:: Stored dataset items ::
......

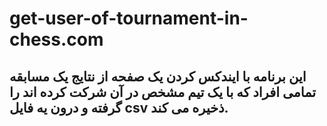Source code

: # get-user-of-tournament-in-chess.com

## این برنامه با ایندکس کردن یک صفحه از نتایج یک مسابقه تمامی افراد که با یک تیم مشخص در آن شرکت کرده اند را گرفته و درون یه فایل csv ذخیره می کند.
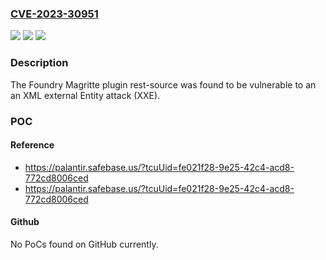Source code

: ### [CVE-2023-30951](https://cve.mitre.org/cgi-bin/cvename.cgi?name=CVE-2023-30951)
![](https://img.shields.io/static/v1?label=Product&message=com.palantir.magritte%3Amagritte-rest-source-bundle&color=blue)
![](https://img.shields.io/static/v1?label=Version&message=*%3C%207.210.0%20&color=brighgreen)
![](https://img.shields.io/static/v1?label=Vulnerability&message=The%20product%20processes%20an%20XML%20document%20that%20can%20contain%20XML%20entities%20with%20URIs%20that%20resolve%20to%20documents%20outside%20of%20the%20intended%20sphere%20of%20control%2C%20causing%20the%20product%20to%20embed%20incorrect%20documents%20into%20its%20output.&color=brighgreen)

### Description

The Foundry Magritte plugin rest-source was found to be vulnerable to an an XML external Entity attack (XXE). 

### POC

#### Reference
- https://palantir.safebase.us/?tcuUid=fe021f28-9e25-42c4-acd8-772cd8006ced
- https://palantir.safebase.us/?tcuUid=fe021f28-9e25-42c4-acd8-772cd8006ced

#### Github
No PoCs found on GitHub currently.

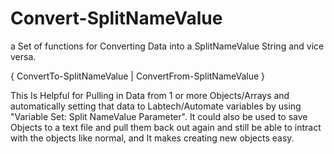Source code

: # Convert-SplitNameValue
a Set of functions for Converting Data into a SplitNameValue String and vice versa. 

{ ConvertTo-SplitNameValue | ConvertFrom-SplitNameValue }

This Is Helpful for Pulling in Data from 1 or more Objects/Arrays and automatically setting that data to Labtech/Automate variables by using "Variable Set: Split NameValue Parameter". It could also be used to save Objects to a text file and pull them back out again and still be able to intract with the objects like normal, and It makes creating new objects easy.

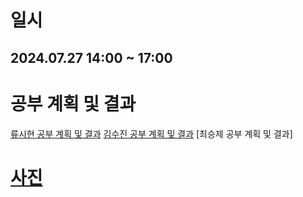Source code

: # 일시
## 2024.07.27 14:00 ~ 17:00

# 공부 계획 및 결과

[류시현 공부 계획 및 결과](https://ryuuhyun.github.io/[24-%ED%95%98%EA%B3%84-%EB%AA%A8%EA%B0%81%EC%BD%94]-2%ED%9A%8C%EC%B0%A8-%EA%B3%84%ED%9A%8D-%EB%B0%8F-%EA%B2%B0%EA%B3%BC.html "https://ryuuhyun.github.io/[24-하계-모각코]-2회차-계획-및-결과.html")
[김수진 공부 계획 및 결과](https://wldwlddl.github.io/%EB%AA%A8%EA%B0%81%EC%BD%94-2%ED%9A%8C%EC%B0%A8-%EA%B0%9C%EC%9D%B8-%EB%AA%A9%ED%91%9C-%EB%B0%8F-%EA%B3%B5%EB%B6%80-%EA%B2%B0%EA%B3%BC.html)
[최승제 공부 계획 및 결과]

# [사진](https://cdn.discordapp.com/attachments/1258740781775065111/1266636785119662160/image.png?ex=66a5deee&is=66a48d6e&hm=fce5874eaa7637c1c97711fd9f3a2cb1d8546cffe11edb4b0ce5b0dea01abb0e&)
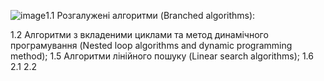 ![image](https://github.com/user-attachments/assets/900568c3-b479-42aa-b338-8e07fe993f07)1.1 Розгалужені алгоритми (Branched algorithms):

1.2 Алгоритми з вкладеними циклами та метод динамічного програмування (Nested loop algorithms and dynamic programming method);
1.5 Алгоритми лінійного пошуку (Linear search algorithms);
1.6
2.1
2.2
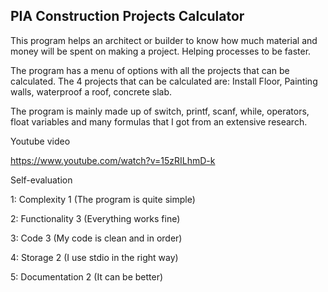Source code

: ## PIA Construction Projects Calculator

This program helps an architect or builder to know how much material and money will be spent on making a project. Helping processes to be faster.

The program has a menu of options with all the projects that can be calculated. The 4 projects that can be calculated are: Install Floor, Painting walls, waterproof a roof, concrete slab.

The program is mainly made up of switch, printf, scanf, while, operators, float variables and many formulas that I got from an extensive research.

Youtube video

https://www.youtube.com/watch?v=15zRILhmD-k



Self-evaluation

1: Complexity 1 (The program is quite simple)

2: Functionality 3 (Everything works fine)

3: Code 3 (My code is clean and in order)

4: Storage 2 (I use stdio in the right way)

5: Documentation 2 (It can be better)
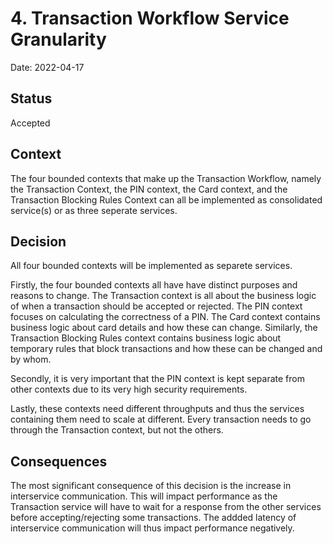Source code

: # 4. Transaction Workflow Service Granularity

Date: 2022-04-17

## Status

Accepted

## Context

The four bounded contexts that make up the Transaction Workflow, namely the Transaction Context, the PIN context, the Card context, and the Transaction Blocking Rules Context can all be implemented as consolidated service(s) or as three seperate services.

## Decision

All four bounded contexts will be implemented as separete services.

Firstly, the four bounded contexts all have have distinct purposes and reasons to change. The Transaction context is all about the business logic of when a transaction should be accepted or rejected. The PIN context focuses on calculating the correctness of a PIN. The Card context contains business logic about card details and how these can change. Similarly, the Transaction Blocking Rules context contains business logic about temporary rules that block transactions and how these can be changed and by whom. 

Secondly, it is very important that the PIN context is kept separate from other contexts due to its very high security requirements.

Lastly, these contexts need different throughputs and thus the services containing them need to scale at different. Every transaction needs to go through the Transaction context, but not the others. 

## Consequences

The most significant consequence of this decision is the increase in interservice communication. This will impact performance as the Transaction service will have to wait for a response from the other services before accepting/rejecting some transactions. The addded latency of interservice communication will thus impact performance negatively.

......

:: What you are asked to do ::
The required output is each line of the entries that contains the word "these".

:: Result of this task ::
Firstly, the four bounded contexts all have have distinct purposes and reasons to change. The Transaction context is all about the business logic of when a transaction should be accepted or rejected. The PIN context focuses on calculating the correctness of a PIN. The Card context contains business logic about card details and how these can change. Similarly, the Transaction Blocking Rules context contains business logic about temporary rules that block transactions and how these can be changed and by whom. 
Lastly, these contexts need different throughputs and thus the services containing them need to scale at different. Every transaction needs to go through the Transaction context, but not the others. 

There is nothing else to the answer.